Sunday Reader: Public Libraries Are Still Important In The Digital Age

“Who needs public libraries?  You can get most of that information online.”

I used to think that.  It’s really easy to get into that line of thinking.  The Internet has helped lead the way in the “democratization of knowledge”.  You can find a lot of stuff online from scholarly articles that describe new scientific breakthroughs to not-so-scholarly articles that describe things that make some invest heavily in rolls of aluminum foil.  To help bounce the mind-control rays.  Or something.  You can download tons of free ebooks through Project Gutenberg, free (as in speech and as in beer [sometimes]) open source software from places like GitHub, and learn new skills and hobbies by just picking the collective brains of people all over the world.  With most people easily accessing this type of knowledge from their mobile device or laptops, do we really need public libraries?


In spite the low-to-no cost of accessing vast amounts of information online, sometimes you need a book.  A real, physical collection of pages from dead trees.  Sometimes that need comes in the form of the latest fiction novel or maybe even a somewhat obscure book to learn about a subject that interests you.  Physical books are still expensive.  Sometimes you might be able to shell out a few bucks for a book to add to your own personal library, but a lot of times you can easily spend $20 or more.  Why spend big bucks on books when you can place a reserve hold on a book you’re wanting to read through your public library?  Even if your branch doesn’t have a local copy, you can usually borrow it from another system inside Georgia and have it delivered to your branch.  At no charge to you.
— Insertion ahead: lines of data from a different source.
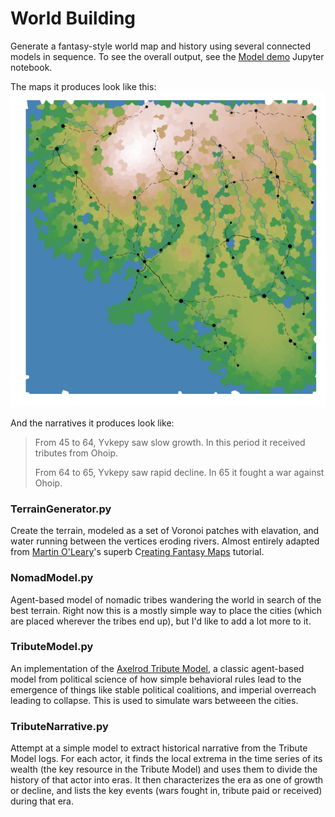 # World Building

Generate a fantasy-style world map and history using several connected models in sequence. To see the overall output, see the [Model demo](https://github.com/dmasad/WorldBuilding/blob/master/Model%20demo.ipynb) Jupyter notebook.

The maps it produces look like this:
![Image of world map](https://github.com/dmasad/WorldBuilding/blob/master/Cities.png)

And the narratives it produces look like:
> From 45 to 64, Yvkepy saw slow growth. In this period it received tributes from Ohoip.
>
> From 64 to 65, Yvkepy saw rapid decline. In 65 it fought a war against Ohoip.


### TerrainGenerator.py

Create the terrain, modeled as a set of Voronoi patches with elavation, and water running between the vertices eroding rivers. Almost entirely adapted from [Martin O'Leary](https://twitter.com/mewo2)'s superb C[reating Fantasy Maps](http://mewo2.com/notes/terrain/) tutorial.

### NomadModel.py

Agent-based model of nomadic tribes wandering the world in search of the best terrain. Right now this is a mostly simple way to place the cities (which are placed wherever the tribes end up), but I'd like to add a lot more to it.

### TributeModel.py

An implementation of the [Axelrod Tribute Model](http://www-personal.umich.edu/~axe/research/Building.pdf), a classic agent-based model from political science of how simple behavioral rules lead to the emergence of things like stable political coalitions, and imperial overreach leading to collapse. This is used to simulate wars betweeen the cities.

### TributeNarrative.py

Attempt at a simple model to extract historical narrative from the Tribute Model logs. For each actor, it finds the local extrema in the time series of its wealth (the key resource in the Tribute Model) and uses them to divide the history of that actor into eras. It then characterizes the era as one of growth or decline, and lists the key events (wars fought in, tribute paid or received) during that era.

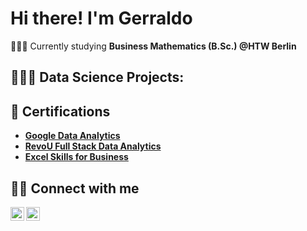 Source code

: <h1>Hi there! I'm Gerraldo</h1>

👨🏻‍🎓 Currently studying <b>Business Mathematics (B.Sc.) @HTW Berlin</b>

<h2>🧑🏻‍💻 Data Science Projects:</h2>

<h2>📄 Certifications</h2>

- [<b>Google Data Analytics</b>](https://coursera.org/share/feb623b0a1360d3e9efde20a779a5a7a)
- [<b>RevoU Full Stack Data Analytics</b>](https://certificates.revou.co/gerraldo-firmini-aduayusa-susilo-certificate-achievements-facfsda23.pdf)
- [<b>Excel Skills for Business</b>](https://coursera.org/share/bfb4a54030ed75590d091cb47d49f549)


<h2>🤳🏼 Connect with me</h2>

[<img align="left" alt="JoshMadakor | LinkedIn" width="22px" src="https://cdn.jsdelivr.net/npm/simple-icons@v3/icons/linkedin.svg" />][linkedin]
[<img align="left" alt="JoshMadakor | Instagram" width="22px" src="https://cdn.jsdelivr.net/npm/simple-icons@v3/icons/instagram.svg" />][instagram]

[linkedin]: https://www.linkedin.com/in/gerraldo-firmini-susilo
[instagram]: https://www.instagram.com/gerraldofirmini/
Public libraries offer resources beyond the physical page: Internet access (we still forget that not everyone has access), social clubs, makerspaces (including things like 3D printers and other equipment), and even offering online access to ebooks, audiobooks, and TV shows and movies through mobile apps.  Our public libraries are offering our society more than just easy access to books: it’s a physical place where members of the community can come and exchange ideas and information.  I’ve learned quite a bit from the public library from the Bell Telephone System to the beginnings of companies, organizations, and people who laid the foundations of our current information age to learning about the cosmos.  I may be a college graduate, but my education continues.  Georgia’s public libraries have played a substantial part in my continuing education.

There may be continuing questions surrounding the usefulness of public libraries or op-eds, like one from Forbes that has been subsequently deleted, that recommends private companies taking over our public libraries.  While this may have the intention of reducing the expense on the taxpayer, what would the cost be to our society if Amazon, let’s say, were to manage the public library system.  Would Amazon Prime members get first shot at new, popular books?  Would libraries have access to audiobooks on Audible or the vast number of ebooks on Amazon, or would it become a walled garden where users are limited to certain parts of the Amazon catalog?

Do I believe that there could be improvements?  Sure.  First off, the PINES website could use some sprucing up along with its search and recommendation engine.  Perhaps Georgia’s public libraries could also have some (limited) access to the catalogs at our public colleges and universities from which users could borrow.  Even though there are some areas for improvement, Georgians have a rich resource through their community library.  If you haven’t been in a while, I’d highly encourage you to check it out.

I’ll continue to be a happy patron of my local library, and I hope that you will too.